Light of any kind suppresses the production of melatonin, and blue light even more so. For example, Harvard researchers found that 6.5 hours of exposure to blue light shifted circadian rhythms by 3 hours. In comparison, exposure to green light moved them by 1.5 hours.
Avoid bright screens about 2 hours before bedtime. These screens can be from your phone, tablets, laptops, and televisions.
Use heavy curtains to block any lights from windows or use an eye mask. If you get up and need to use the bathroom during the night, opt to use a small nightlight or a flashlight instead.
If you live in a noisy environment, try masking ambient noise with a fan or consider wearing earplugs.
Evaluate your mattress and bedding to ensure optimal comfort. If you wake up feeling achy or sore, your mattress might not support you the way it is supposed to. Mattresses need to be changed every few years, so perhaps it might be time for a new one.
Control the temperature of your room and keep it between 15.6 to 19.4°C (60 to 67°F). It varies depending on the individual, but most doctors recommend this as the best temperature for sleeping.

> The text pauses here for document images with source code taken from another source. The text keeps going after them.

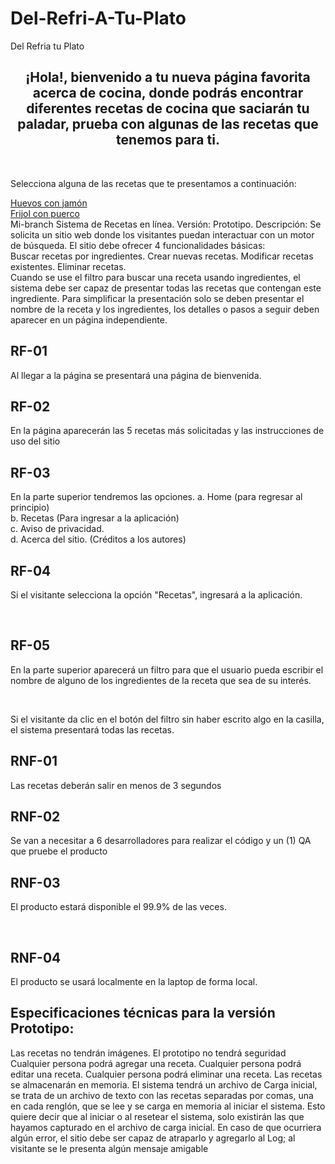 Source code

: # Del-Refri-A-Tu-Plato

<!DOCTYPE html>
<html>
<head>
  <tittle>Del Refria tu Plato</tittle>
</head>
<body>

<H2><center>¡Hola!, bienvenido a tu nueva página favorita acerca de cocina, donde podrás encontrar diferentes recetas de cocina que saciarán tu paladar, prueba con algunas de las recetas que tenemos para ti.</center></H2>
<br />
<article>
  <p>Selecciona alguna de las recetas que te presentamos a continuación:</p>
  <a href="Link del apartado"> Huevos con jamón </a>
  <br />
  <a href="Link del apartado"> Frijol con puerco </a>
 <br/>
Mi-branch
Sistema de Recetas en línea.
Versión: Prototipo.
Descripción:
Se solicita un sitio web donde los visitantes puedan interactuar con un motor de búsqueda. 
  El sitio debe ofrecer 4 funcionalidades básicas: 
  <br/>
Buscar recetas por ingredientes.
Crear nuevas recetas.
Modificar recetas existentes.
Eliminar recetas.
<br/>  
Cuando se use el filtro para buscar una receta usando ingredientes, el sistema debe ser capaz de presentar todas las recetas que contengan este ingrediente. 
Para simplificar la presentación solo se deben presentar el nombre de la receta y los ingredientes, los detalles o pasos a 
seguir deben aparecer en un página independiente.
<br/> 
<article>
<H2> RF-01  </H2>
Al llegar  a la página se presentará una página de bienvenida.
<br/>  
 <H2> RF-02 </H2>
En la página aparecerán las 5 recetas más solicitadas y las instrucciones de uso del sitio
<br/>
<H2> RF-03 </H2>
En la parte superior tendremos las opciones. 
a. Home (para regresar al principio)
<br/>
b. Recetas (Para ingresar a la aplicación)
<br/>
c. Aviso de privacidad.
<br/>
d. Acerca del sitio. (Créditos a los autores)
<br/>
<h2> RF-04 </h2>
  <p> Si el visitante selecciona la opción "Recetas", ingresará a la aplicación. </p>
  <br />
<h2> RF-05 </h2>
  <p> En la parte superior aparecerá un filtro para que el usuario pueda escribir el nombre de alguno de los ingredientes de la receta que sea de su interés. </p>
  <br />

Si el visitante da clic en el botón del filtro sin haber escrito algo en la casilla, el sistema presentará todas las recetas.
 
</article>
<article>
<H2>  RNF-01 </H2>
Las recetas deberán salir en menos de 3 segundos 
<br/>
<H2>  RNF-02 </H2>
Se van a necesitar a 6 desarrolladores para realizar el código y un (1) QA que pruebe el producto
<br/>
<h2> RNF-03 </h2>
  <p> El producto estará disponible el 99.9% de las veces. </p>
  <br />
<H2>  RNF-04 </H2>
El producto se usará localmente en la laptop de forma local.
<br/>
</article>
<article>
<H2>Especificaciones técnicas para la versión Prototipo: </H2>
Las recetas no tendrán imágenes.
El prototipo no tendrá seguridad
Cualquier persona podrá agregar una receta.
Cualquier persona podrá editar una receta.
Cualquier persona podrá eliminar una receta.
Las recetas se almacenarán en memoria. 
El sistema tendrá un archivo de Carga inicial, se trata de un archivo de texto con las recetas separadas por comas, una en cada renglón, que se lee y se carga en 
memoria al iniciar el sistema.
Esto quiere decir que al iniciar o al resetear el sistema, solo existirán las que hayamos capturado en el archivo de carga inicial.
En caso de que ocurriera algún error, el sitio debe ser capaz de atraparlo y agregarlo al Log; al visitante se le presenta algún mensaje amigable


</article>


</body>
</html>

Easier said than done when you’re tossing and turning with all kinds of worrying thoughts in your head! More worry means less sleep, and less sleep brings more worry. Gosh.
Try to incorporate “winding down” exercises in your head as part of your sleeping routine. For example, take a relaxing bath, listen to soft music, or meditate to clear your head of the stimulation from the day.
Deep breathing exercises and meditation can also help lower your blood pressure, stress levels, and heart rate, all ideal for preparing to sleep. Numerous apps can guide you through breathwork and meditation and help you prepare for a good night’s sleep.
Whether acute or chronic, insomnia isn’t pleasant. We hope that these tips help you gain better habits and enjoy a more restful sleep!